To this general answer the general reply ought to be sufficient, that liberty may be endangered by the abuses of liberty as well as by the abuses of power; that there are numerous instances of the former as well as of the latter; and that the former, rather than the latter, is apparently most to be apprehended by the United States. But a more particular reply may be given.
Before such a revolution can be effected, the Senate, it is to be observed, must in the first place corrupt itself; must next corrupt the State legislatures, must then corrupt the House of Representatives, and must finally corrupt the people at large. It is evident that the Senate must be first corrupted before it can attempt an establishment of tyranny. Without corrupting the State legislatures it cannot prosecute the attempt because the periodical change of members would otherwise regenerate the whole body. Without exerting the means of corruption with equal success on the House of Representatives, the opposition of that coequal branch of the government would inevitably defeat the attempt; and without corrupting the people themselves a succession of new representatives would speedily restore all things to their pristine order. Is there any man who can seriously persuade himself that the proposed Senate can, by any possible means within the compass of human address, arrive at the object of a lawless ambition through all these obstructions?

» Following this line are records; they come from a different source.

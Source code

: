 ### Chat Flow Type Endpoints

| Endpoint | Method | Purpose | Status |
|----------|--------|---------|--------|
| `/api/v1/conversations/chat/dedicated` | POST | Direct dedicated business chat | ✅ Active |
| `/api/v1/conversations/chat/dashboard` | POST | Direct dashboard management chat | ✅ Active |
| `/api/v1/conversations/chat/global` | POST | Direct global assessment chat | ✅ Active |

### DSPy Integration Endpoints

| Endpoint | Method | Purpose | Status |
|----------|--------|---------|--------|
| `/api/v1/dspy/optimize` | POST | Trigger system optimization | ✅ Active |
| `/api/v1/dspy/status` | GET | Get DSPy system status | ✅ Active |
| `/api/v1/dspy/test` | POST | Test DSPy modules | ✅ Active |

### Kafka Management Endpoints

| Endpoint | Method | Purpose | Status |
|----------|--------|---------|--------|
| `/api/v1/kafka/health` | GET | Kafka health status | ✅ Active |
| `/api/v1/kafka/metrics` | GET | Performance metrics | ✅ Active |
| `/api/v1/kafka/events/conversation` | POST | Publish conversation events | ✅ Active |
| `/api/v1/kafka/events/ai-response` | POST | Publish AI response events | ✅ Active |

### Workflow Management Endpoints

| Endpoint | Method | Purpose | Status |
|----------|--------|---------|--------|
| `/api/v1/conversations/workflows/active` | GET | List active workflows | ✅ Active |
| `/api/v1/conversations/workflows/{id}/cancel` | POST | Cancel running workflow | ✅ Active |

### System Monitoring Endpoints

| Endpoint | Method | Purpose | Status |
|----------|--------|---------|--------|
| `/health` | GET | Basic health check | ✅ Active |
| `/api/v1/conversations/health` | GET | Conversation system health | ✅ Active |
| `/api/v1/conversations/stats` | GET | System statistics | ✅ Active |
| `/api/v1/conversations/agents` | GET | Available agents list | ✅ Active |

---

If reason condemns the suspicion, the same sentence is pronounced by experience. The constitution of Maryland furnishes the most apposite example. The Senate of that State is elected, as the federal Senate will be, indirectly by the people, and for a term less by one year only than the federal Senate. It is distinguished, also, by the remarkable prerogative of filling up its own vacancies within the term of its appointment, and at the same time is not under the control of any such rotation as is provided for the federal Senate. There are some other lesser distinctions which would expose the former to colorable objections that do not lie against the latter. If the federal Senate, therefore, really contained the danger which has been so loudly proclaimed, some symptoms at least of a like danger ought by this time to have been betrayed by the Senate of Maryland, but no such symptoms have appeared. On the contrary, the jealousies at first entertained by men of the same description with those who view with terror the correspondent part of the federal Constitution have been gradually extinguished by the progress of the experiment; and the Maryland constitution is daily deriving, from the salutary operation of this part of it, a reputation in which it will probably not be rivaled by that of any State in the Union.
But if anything could silence the jealousies on this subject, it ought to be the British example.